NEWS

Power Authority Activates Electric Load Reduction Program to Reduce Anticipated Peak Demand Tuesday

Contact
Michael Saltzman
914-390-8181
michael.saltzman@nypa.gov

July 8, 2003

FOR IMMEDIATE RELEASE

NEW YORK—The New York Power Authority (NYPA) activated its Peak Load Management (PLM) program Tuesday in New York City in anticipation of high electricity demand from hot and humid weather conditions. It marks the second day this summer that the Power Authority has put the program into effect.

“Various Power Authority customers—both businesses and government organizations—participate in the program, helping to manage available power supplies  during the air-conditioning season,” said Louis P. Ciminelli, NYPA chairman. “Their reduction in power use helps to maintain the reliability of the electric system during the most uncomfortable summer days.”  
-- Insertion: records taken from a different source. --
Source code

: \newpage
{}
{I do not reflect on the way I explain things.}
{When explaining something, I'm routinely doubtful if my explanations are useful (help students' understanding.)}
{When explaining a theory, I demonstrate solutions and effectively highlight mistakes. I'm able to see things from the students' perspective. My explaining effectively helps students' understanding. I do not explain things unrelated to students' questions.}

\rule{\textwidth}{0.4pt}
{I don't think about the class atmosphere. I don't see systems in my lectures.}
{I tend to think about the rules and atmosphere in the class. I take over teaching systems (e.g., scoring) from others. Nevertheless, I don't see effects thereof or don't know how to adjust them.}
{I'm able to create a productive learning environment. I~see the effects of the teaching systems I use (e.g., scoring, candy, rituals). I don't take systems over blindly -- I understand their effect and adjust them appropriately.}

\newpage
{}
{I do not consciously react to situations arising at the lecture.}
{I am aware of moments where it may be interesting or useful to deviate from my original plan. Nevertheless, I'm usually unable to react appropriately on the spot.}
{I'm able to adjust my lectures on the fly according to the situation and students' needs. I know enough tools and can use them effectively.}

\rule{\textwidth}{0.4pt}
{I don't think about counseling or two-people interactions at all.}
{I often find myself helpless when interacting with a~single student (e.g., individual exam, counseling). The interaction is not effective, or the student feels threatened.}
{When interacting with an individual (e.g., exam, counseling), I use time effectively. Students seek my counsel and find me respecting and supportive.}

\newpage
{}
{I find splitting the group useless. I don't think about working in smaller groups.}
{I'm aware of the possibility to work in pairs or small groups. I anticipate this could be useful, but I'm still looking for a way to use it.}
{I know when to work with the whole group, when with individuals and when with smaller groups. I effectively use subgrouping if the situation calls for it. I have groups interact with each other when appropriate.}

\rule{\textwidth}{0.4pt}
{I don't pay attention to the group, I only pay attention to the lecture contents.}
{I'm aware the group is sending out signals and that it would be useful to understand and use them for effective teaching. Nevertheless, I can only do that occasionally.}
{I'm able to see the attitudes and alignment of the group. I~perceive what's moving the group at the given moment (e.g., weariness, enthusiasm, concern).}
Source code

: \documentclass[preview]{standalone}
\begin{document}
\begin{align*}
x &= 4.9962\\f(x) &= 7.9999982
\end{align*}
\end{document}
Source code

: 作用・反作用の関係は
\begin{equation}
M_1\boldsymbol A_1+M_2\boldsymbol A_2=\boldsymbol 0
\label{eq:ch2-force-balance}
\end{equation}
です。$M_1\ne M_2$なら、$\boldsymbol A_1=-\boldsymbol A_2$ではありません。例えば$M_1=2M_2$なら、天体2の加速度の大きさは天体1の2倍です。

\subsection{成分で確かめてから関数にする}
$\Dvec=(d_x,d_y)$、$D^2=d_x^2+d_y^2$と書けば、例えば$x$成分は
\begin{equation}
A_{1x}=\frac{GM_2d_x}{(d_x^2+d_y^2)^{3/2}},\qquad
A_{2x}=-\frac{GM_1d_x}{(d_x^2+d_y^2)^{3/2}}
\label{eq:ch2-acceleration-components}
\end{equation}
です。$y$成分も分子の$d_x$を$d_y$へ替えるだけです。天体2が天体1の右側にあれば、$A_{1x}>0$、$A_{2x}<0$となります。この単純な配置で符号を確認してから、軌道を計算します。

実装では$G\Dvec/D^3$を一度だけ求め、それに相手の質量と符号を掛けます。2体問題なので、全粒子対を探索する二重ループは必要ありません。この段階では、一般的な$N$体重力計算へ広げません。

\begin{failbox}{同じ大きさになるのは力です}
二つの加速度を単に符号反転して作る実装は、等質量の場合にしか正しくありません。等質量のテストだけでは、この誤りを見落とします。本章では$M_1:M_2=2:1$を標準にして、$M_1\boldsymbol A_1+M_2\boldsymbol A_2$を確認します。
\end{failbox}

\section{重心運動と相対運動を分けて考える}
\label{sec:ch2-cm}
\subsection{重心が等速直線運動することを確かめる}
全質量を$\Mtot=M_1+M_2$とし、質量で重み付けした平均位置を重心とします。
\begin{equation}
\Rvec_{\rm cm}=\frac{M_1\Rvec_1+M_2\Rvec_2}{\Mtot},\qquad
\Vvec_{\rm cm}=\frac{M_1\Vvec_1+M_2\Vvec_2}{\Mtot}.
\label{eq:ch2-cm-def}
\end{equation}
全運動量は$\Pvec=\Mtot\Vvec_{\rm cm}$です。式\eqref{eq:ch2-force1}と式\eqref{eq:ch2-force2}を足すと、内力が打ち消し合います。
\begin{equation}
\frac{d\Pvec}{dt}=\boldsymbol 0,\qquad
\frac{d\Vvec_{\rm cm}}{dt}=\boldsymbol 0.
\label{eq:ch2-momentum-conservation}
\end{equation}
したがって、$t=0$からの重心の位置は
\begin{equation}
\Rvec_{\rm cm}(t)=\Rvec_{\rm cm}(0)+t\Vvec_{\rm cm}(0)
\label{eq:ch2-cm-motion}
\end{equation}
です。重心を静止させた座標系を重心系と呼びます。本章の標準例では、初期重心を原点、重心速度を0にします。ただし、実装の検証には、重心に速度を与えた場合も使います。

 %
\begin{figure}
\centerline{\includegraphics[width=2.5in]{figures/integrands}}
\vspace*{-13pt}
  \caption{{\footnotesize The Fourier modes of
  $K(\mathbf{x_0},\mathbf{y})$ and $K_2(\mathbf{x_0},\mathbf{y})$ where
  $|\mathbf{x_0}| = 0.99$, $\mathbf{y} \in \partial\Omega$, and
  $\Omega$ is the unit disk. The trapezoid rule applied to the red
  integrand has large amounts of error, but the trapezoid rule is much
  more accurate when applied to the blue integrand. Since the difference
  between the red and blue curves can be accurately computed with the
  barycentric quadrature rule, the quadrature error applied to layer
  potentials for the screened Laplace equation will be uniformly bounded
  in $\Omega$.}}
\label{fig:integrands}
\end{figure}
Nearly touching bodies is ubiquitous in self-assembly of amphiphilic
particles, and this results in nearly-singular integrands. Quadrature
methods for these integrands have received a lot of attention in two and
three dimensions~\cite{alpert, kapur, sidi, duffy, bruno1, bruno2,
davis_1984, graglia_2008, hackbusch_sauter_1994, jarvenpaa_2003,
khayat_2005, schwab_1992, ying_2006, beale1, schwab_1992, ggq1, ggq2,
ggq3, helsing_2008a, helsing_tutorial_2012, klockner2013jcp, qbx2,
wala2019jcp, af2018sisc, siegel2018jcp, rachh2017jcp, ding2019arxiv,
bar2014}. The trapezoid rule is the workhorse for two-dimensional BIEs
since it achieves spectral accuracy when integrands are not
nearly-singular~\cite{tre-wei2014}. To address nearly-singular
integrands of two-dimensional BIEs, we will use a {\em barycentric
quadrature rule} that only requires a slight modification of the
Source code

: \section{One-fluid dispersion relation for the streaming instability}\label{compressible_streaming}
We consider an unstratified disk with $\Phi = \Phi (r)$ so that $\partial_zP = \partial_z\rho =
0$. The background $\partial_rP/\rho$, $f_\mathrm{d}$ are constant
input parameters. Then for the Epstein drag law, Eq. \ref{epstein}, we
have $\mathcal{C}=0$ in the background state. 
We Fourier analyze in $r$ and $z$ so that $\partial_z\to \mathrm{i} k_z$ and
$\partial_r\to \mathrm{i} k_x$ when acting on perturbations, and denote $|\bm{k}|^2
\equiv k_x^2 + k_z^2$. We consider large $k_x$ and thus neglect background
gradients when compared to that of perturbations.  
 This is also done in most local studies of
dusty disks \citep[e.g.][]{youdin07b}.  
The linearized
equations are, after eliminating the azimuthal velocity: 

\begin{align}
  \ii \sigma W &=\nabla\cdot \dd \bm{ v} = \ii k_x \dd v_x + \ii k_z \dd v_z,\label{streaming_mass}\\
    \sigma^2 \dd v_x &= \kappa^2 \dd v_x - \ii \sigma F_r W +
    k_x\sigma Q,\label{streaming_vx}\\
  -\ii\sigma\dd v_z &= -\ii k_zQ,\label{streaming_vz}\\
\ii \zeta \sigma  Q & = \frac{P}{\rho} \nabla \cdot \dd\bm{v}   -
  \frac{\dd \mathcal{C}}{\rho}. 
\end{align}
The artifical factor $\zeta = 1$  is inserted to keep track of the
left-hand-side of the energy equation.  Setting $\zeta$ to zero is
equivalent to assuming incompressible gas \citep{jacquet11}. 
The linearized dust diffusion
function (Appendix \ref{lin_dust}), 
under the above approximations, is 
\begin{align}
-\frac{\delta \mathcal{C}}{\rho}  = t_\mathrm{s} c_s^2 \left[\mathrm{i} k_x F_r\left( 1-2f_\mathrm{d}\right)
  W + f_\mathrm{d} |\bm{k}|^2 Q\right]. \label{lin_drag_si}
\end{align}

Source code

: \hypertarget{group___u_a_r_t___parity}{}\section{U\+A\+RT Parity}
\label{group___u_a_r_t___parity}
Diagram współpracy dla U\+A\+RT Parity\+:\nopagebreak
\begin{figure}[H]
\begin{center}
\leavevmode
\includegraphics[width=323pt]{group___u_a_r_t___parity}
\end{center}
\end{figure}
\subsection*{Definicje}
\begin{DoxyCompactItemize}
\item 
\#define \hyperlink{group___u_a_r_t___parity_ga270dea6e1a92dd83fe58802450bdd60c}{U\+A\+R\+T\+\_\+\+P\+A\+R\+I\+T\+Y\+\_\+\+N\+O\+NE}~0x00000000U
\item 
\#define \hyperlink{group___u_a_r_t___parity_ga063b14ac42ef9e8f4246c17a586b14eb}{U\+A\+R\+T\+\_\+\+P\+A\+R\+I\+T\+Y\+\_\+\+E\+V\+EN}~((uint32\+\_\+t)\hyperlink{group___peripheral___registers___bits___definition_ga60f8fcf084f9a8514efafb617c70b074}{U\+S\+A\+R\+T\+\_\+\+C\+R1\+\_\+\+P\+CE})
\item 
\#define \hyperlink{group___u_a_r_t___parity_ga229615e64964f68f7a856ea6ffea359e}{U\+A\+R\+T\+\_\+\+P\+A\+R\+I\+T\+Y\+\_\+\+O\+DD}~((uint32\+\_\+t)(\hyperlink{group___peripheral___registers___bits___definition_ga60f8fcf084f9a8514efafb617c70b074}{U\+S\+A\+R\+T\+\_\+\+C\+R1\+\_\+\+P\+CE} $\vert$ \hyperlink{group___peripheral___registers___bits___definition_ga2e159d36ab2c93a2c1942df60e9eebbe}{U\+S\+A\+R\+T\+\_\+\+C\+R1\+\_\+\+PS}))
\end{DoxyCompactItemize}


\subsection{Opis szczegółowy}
Participating customers receive $40 for each kilowatt of electricity they commit to save when called on during the high-demand months, from June through September. NYPA may make such requests for up to 15 weekdays, with the standard duration of the reductions lasting up to six hours (12 noon-6 p.m.).

Notices of the possible activation of the program are issued a day ahead, followed by confirmation on the day of the event.

Among the participating customers are the Metropolitan Transportation Authority, the New York City Department of Environmental Protection and the City University of New York.

Last summer, the PLM program reduced power usage in the city by more than 50,000 kilowatts, or about the output of a small power plant. The Power Authority expects to add to the peak amount this summer, with additional customer locations participating, raising the total to 75.

Participants achieve the power cutbacks through various measures, including turning off or dimming nonessential lighting, adjusting air-conditioning settings and using their own on-site generators. NYPA’s PLM program is part of a larger effort under New York State government’s direction, known as the Coordinated Electricity Demand Reduction Initiative, or CEDRI.